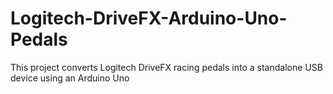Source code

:# Logitech-DriveFX-Arduino-Uno-Pedals
This project converts Logitech DriveFX racing pedals into a standalone USB device using an Arduino Uno
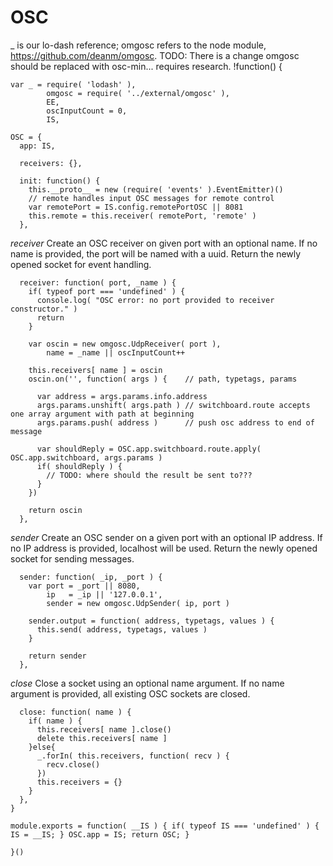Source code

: OSC
===
_ is our lo-dash reference; omgosc refers to the node module, https://github.com/deanm/omgosc.
TODO: There is a change omgosc should be replaced with osc-min... requires research.
    !function() {
      
    var _ = require( 'lodash' ), 
            omgosc = require( '../external/omgosc' ),
            EE,
            oscInputCount = 0,
            IS,
		
    OSC = {
      app: IS,
      
      receivers: {},
      
      init: function() {
        this.__proto__ = new (require( 'events' ).EventEmitter)()
        // remote handles input OSC messages for remote control
        var remotePort = IS.config.remotePortOSC || 8081
        this.remote = this.receiver( remotePort, 'remote' )
      },
      
*receiver* Create an OSC receiver on given port with an optional name. If no name is provided, the port
will be named with a uuid. Return the newly opened socket for event handling.
      
      receiver: function( port, _name ) {
        if( typeof port === 'undefined' ) {
          console.log( "OSC error: no port provided to receiver constructor." )
          return
        }
        
        var oscin = new omgosc.UdpReceiver( port ),
            name = _name || oscInputCount++
        
        this.receivers[ name ] = oscin
        oscin.on('', function( args ) {    // path, typetags, params 

          var address = args.params.info.address
          args.params.unshift( args.path ) // switchboard.route accepts one array argument with path at beginning
          args.params.push( address )      // push osc address to end of message
          
          var shouldReply = OSC.app.switchboard.route.apply( OSC.app.switchboard, args.params )
          if( shouldReply ) {
            // TODO: where should the result be sent to???
          }
        })
        
        return oscin
      },

*sender* Create an OSC sender on a given port with an optional IP address. If no IP address is provided, localhost
will be used. Return the newly opened socket for sending messages.

      sender: function( _ip, _port ) {
        var port = _port || 8080,
            ip   = _ip || '127.0.0.1',
            sender = new omgosc.UdpSender( ip, port )
        
        sender.output = function( address, typetags, values ) {
          this.send( address, typetags, values )
        }
        
        return sender
      },

*close* Close a socket using an optional name argument. If no name argument is provided, all
existing OSC sockets are closed.
      
      close: function( name ) {
        if( name ) {
          this.receivers[ name ].close()
          delete this.receivers[ name ]
        }else{
          _.forIn( this.receivers, function( recv ) {
            recv.close()
          })
          this.receivers = {}
        }
      },
    }
    
    module.exports = function( __IS ) { if( typeof IS === 'undefined' ) { IS = __IS; } OSC.app = IS; return OSC; }
    
    }()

══════

Work order -> Without the pictures, copy out all the records above exactly.

Task output ->
Source code

:# Logitech-DriveFX-Arduino-Uno-Pedals
This project converts Logitech DriveFX racing pedals into a standalone USB device using an Arduino Uno
Source code

: OSC
===
_ is our lo-dash reference; omgosc refers to the node module, https://github.com/deanm/omgosc.
TODO: There is a change omgosc should be replaced with osc-min... requires research.
    !function() {
      
    var _ = require( 'lodash' ), 
            omgosc = require( '../external/omgosc' ),
            EE,
            oscInputCount = 0,
            IS,
		
    OSC = {
      app: IS,
      
      receivers: {},
      
      init: function() {
        this.__proto__ = new (require( 'events' ).EventEmitter)()
        // remote handles input OSC messages for remote control
        var remotePort = IS.config.remotePortOSC || 8081
        this.remote = this.receiver( remotePort, 'remote' )
      },
      
*receiver* Create an OSC receiver on given port with an optional name. If no name is provided, the port
will be named with a uuid. Return the newly opened socket for event handling.
      
      receiver: function( port, _name ) {
        if( typeof port === 'undefined' ) {
          console.log( "OSC error: no port provided to receiver constructor." )
          return
        }
        
        var oscin = new omgosc.UdpReceiver( port ),
            name = _name || oscInputCount++
        
        this.receivers[ name ] = oscin
        oscin.on('', function( args ) {    // path, typetags, params 

          var address = args.params.info.address
          args.params.unshift( args.path ) // switchboard.route accepts one array argument with path at beginning
          args.params.push( address )      // push osc address to end of message
          
          var shouldReply = OSC.app.switchboard.route.apply( OSC.app.switchboard, args.params )
          if( shouldReply ) {
            // TODO: where should the result be sent to???
          }
        })
        
        return oscin
      },

*sender* Create an OSC sender on a given port with an optional IP address. If no IP address is provided, localhost
will be used. Return the newly opened socket for sending messages.

      sender: function( _ip, _port ) {
        var port = _port || 8080,
            ip   = _ip || '127.0.0.1',
            sender = new omgosc.UdpSender( ip, port )
        
        sender.output = function( address, typetags, values ) {
          this.send( address, typetags, values )
        }
        
        return sender
      },

*close* Close a socket using an optional name argument. If no name argument is provided, all
existing OSC sockets are closed.
      
      close: function( name ) {
        if( name ) {
          this.receivers[ name ].close()
          delete this.receivers[ name ]
        }else{
          _.forIn( this.receivers, function( recv ) {
            recv.close()
          })
          this.receivers = {}
        }
      },
    }
    
    module.exports = function( __IS ) { if( typeof IS === 'undefined' ) { IS = __IS; } OSC.app = IS; return OSC; }
    
    }()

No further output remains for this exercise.